The Commission is committed to exploring additional options that promote healthful living within Marathon County. We would focus on education efforts with both the Marathon County Board of Health and area school districts that highlight the role of nutrition in disease and health, the immune enhancing capabilities of whole grains, the detrimental effects of pesticide-laden and overly processed foods on the human bodies as well as the ecosystem, the hazards of powerful prescription drugs whose long-term effects are unknown but are linked damage in the liver, kidneys and brain, and periodically end up in city water supplies because they were improperly disposed of, and finally radiation and electromagnetic risks inherent in Western medical technology.
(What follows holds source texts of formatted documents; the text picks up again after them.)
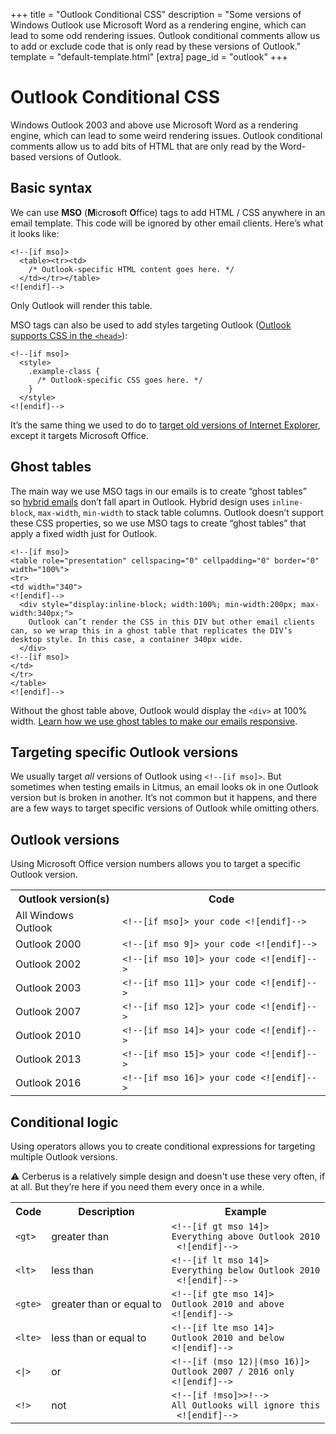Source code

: +++
title = "Outlook Conditional CSS"
description = "Some versions of Windows Outlook use Microsoft Word as a rendering engine, which can lead to some odd rendering issues. Outlook conditional comments allow us to add or exclude code that is only read by these versions of Outlook."
template = "default-template.html"
[extra]
page_id = "outlook"
+++

# Outlook Conditional CSS

Windows Outlook 2003 and above use Microsoft Word as a rendering engine, which can lead to some weird rendering issues. Outlook conditional comments allow us to add bits of HTML that are only read by the Word-based versions of Outlook.

## Basic syntax

We can use **MSO** (**M**icro**s**oft **O**ffice) tags to add HTML / CSS anywhere in an email template. This code will be ignored by other email clients. Here’s what it looks like:

<pre><code class="language-html" data-lang="HTML">&lt;!--[if mso]&gt;
  &lt;table&gt;&lt;tr&gt;&lt;td&gt;
    /* Outlook-specific HTML content goes here. */
  &lt;/td&gt;&lt;/tr&gt;&lt;/table&gt;
&lt;![endif]--&gt;</code></pre>

Only Outlook will render this table.

MSO tags can also be used to add styles targeting Outlook ([Outlook supports CSS in the `<head>`](https://www.campaignmonitor.com/css/style-element/style-in-head/)):

<pre><code class="language-html" data-lang="HTML">&lt;!--[if mso]&gt;
  &lt;style&gt;
    .example-class {
      /* Outlook-specific CSS goes here. */
    }
  &lt;/style&gt;
&lt;![endif]--&gt;</code></pre>

It’s the same thing we used to do to [target old versions of Internet Explorer](https://www.quirksmode.org/css/condcom.html), except it targets Microsoft Office.

## Ghost tables

The main way we use MSO tags in our emails is to create “ghost tables” so [hybrid emails](https://stackoverflow.design/email/base/responsiveness#hybrid-design) don’t fall apart in Outlook. Hybrid design uses `inline-block`, `max-width`, `min-width` to stack table columns. Outlook doesn’t support these CSS properties, so we use MSO tags to create “ghost tables” that apply a fixed width just for Outlook.

<pre><code class="language-html" data-lang="HTML">&lt;!--[if mso]&gt;
&lt;table role="presentation" cellspacing="0" cellpadding="0" border="0" width="100%"&gt;
&lt;tr&gt;
&lt;td width="340"&gt;
&lt;![endif]--&gt;
  &lt;div style="display:inline-block; width:100%; min-width:200px; max-width:340px;"&gt;
    Outlook can’t render the CSS in this DIV but other email clients can, so we wrap this in a ghost table that replicates the DIV’s desktop style. In this case, a container 340px wide.
  &lt;/div&gt;
&lt;!--[if mso]&gt;
&lt;/td&gt;
&lt;/tr&gt;
&lt;/table&gt;
&lt;![endif]--&gt;</code></pre>

Without the ghost table above, Outlook would display the `<div>` at 100% width. [Learn how we use ghost tables to make our emails responsive](https://stackoverflow.design/email/base/responsiveness#hybrid-design).

## Targeting specific Outlook versions

We usually target *all* versions of Outlook using `<!--[if mso]>`. But sometimes when testing emails in Litmus, an email looks ok in one Outlook version but is broken in another. It’s not common but it happens, and there are a few ways to target specific versions of Outlook while omitting others.

## Outlook versions

Using Microsoft Office version numbers allows you to target a specific Outlook version.

<table class="data-table">
  <tr><th>Outlook version(s)</th><th>Code</th></tr>
  <tr><td>All Windows Outlook</td><td><code>&lt;!--[if mso]&gt; your code &lt;![endif]--&gt;</code></td></tr>
  <tr><td>Outlook 2000</td><td><code>&lt;!--[if mso 9]&gt; your code &lt;![endif]--&gt;</code></td></tr>
  <tr><td>Outlook 2002</td><td><code>&lt;!--[if mso 10]&gt; your code &lt;![endif]--&gt;</code></td></tr>
  <tr><td>Outlook 2003</td><td><code>&lt;!--[if mso 11]&gt; your code &lt;![endif]--&gt;</code></td></tr>
  <tr><td>Outlook 2007</td><td><code>&lt;!--[if mso 12]&gt; your code &lt;![endif]--&gt;</code></td></tr>
  <tr><td>Outlook 2010</td><td><code>&lt;!--[if mso 14]&gt; your code &lt;![endif]--&gt;</code></td></tr>
  <tr><td>Outlook 2013</td><td><code>&lt;!--[if mso 15]&gt; your code &lt;![endif]--&gt;</code></td></tr>
  <tr><td>Outlook 2016</td><td><code>&lt;!--[if mso 16]&gt; your code &lt;![endif]--&gt;</code></td></tr>
</table>

## Conditional logic

Using operators allows you to create conditional expressions for targeting multiple Outlook versions.

<aside data-emoji="💁🏻">
⚠️ Cerberus is a relatively simple design and doesn't use these very often, if at all. But they’re here if you need them every once in a while.
</aside>

<table class="data-table">
  <tr><th>Code</th><th>Description</th><th>Example</th></tr>
  <td><code>&lt;gt&gt;</code></td><td>greater than</td><td><code>&lt;!--[if gt mso 14]&gt;<br>Everything above Outlook 2010<br> &lt;![endif]--&gt;</code></td></tr>
  <td><code>&lt;lt&gt;</code></td><td>less than</td><td><code>&lt;!--[if lt mso 14]&gt;<br>Everything below Outlook 2010<br> &lt;![endif]--&gt;</code></td></tr>
  <td><code>&lt;gte&gt;</code></td><td>greater than or equal to</td><td><code>&lt;!--[if gte mso 14]&gt;<br>Outlook 2010 and above<br>&lt;![endif]--&gt;</code></td></tr>
  <td><code>&lt;lte&gt;</code></td><td>less than or equal to</td><td><code>&lt;!--[if lte mso 14]&gt;<br>Outlook 2010 and below<br>&lt;![endif]--&gt;</code></td></tr>
  <td><code>&lt;|&gt;</code></td><td>or</td><td><code>&lt;!--[if (mso 12)|(mso 16)]&gt;<br>Outlook 2007 / 2016 only<br>&lt;![endif]--&gt;</code></td></tr>
  <td><code>&lt;!&gt;</code></td><td>not</td><td><code>&lt;!--[if !mso]>&gt;!--&gt;<br>All Outlooks will ignore this<br> &lt;![endif]--&gt;</code></td></tr>
</table>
Conclusion/Possible Partners

Obviously, within the 10-page proposal limit, the Commission for a Greener Tomorrow has merely outlined its ideas for putting this grant to effective and efficient use in Marathon County. We seek to extract maximum benefit for our citizens, and realize that this grant is but a first step towards achieving the Commission’s goals. Thus, we understand that this grant, if awarded, will fund some of our proposed solutions. The Commission also wishes to mention that, given the short time between becoming aware of this grant program and its due date, we have not had the ability to finalize our proposed partnerships. Fortunately, during the three years of the Commission’s existence, its members have been able to forge relationships with these area groups, laying the groundwork for future collaborations. The Commission is confident that these arrangements will reach fruitful partnerships; we simply have not had enough time to formalize these agreements. The following list details those groups we are already working with or hope to be working with in the near future.

Partners

Save Our Air Resources

Possible Partners

Big Eau Pleine Citizens Organization

Back to Eden

Lake Wausau Association

Friends of Rib Mountain

North Central Community Action Program

City of Wausau

Wausau School District

DC Everest School District

Marathon County Board of Health

UW-Extension

UW-Marathon County

Central Wisconsin Alliance for Sustainability

River Alliance of Wisconsin

Midwest Renewal Energy Association

Regal Beloit

Focus on Energy

Arbor Day Foundation

The Commission has aimed very high, and this grant proposal reflects its members’ tireless devotion to addressing all dimensions of community environmental cleanup, renewal and maintenance in Marathon County. It is our sincere hope that the merit and comprehensiveness of our holistic ideas uniquely distinguish us from other candidates. We are very confident in our ability to achieve our goals, however long that may take. Thank you for your generous time and consideration of our proposal; we greatly hope to be working with you in the very near future.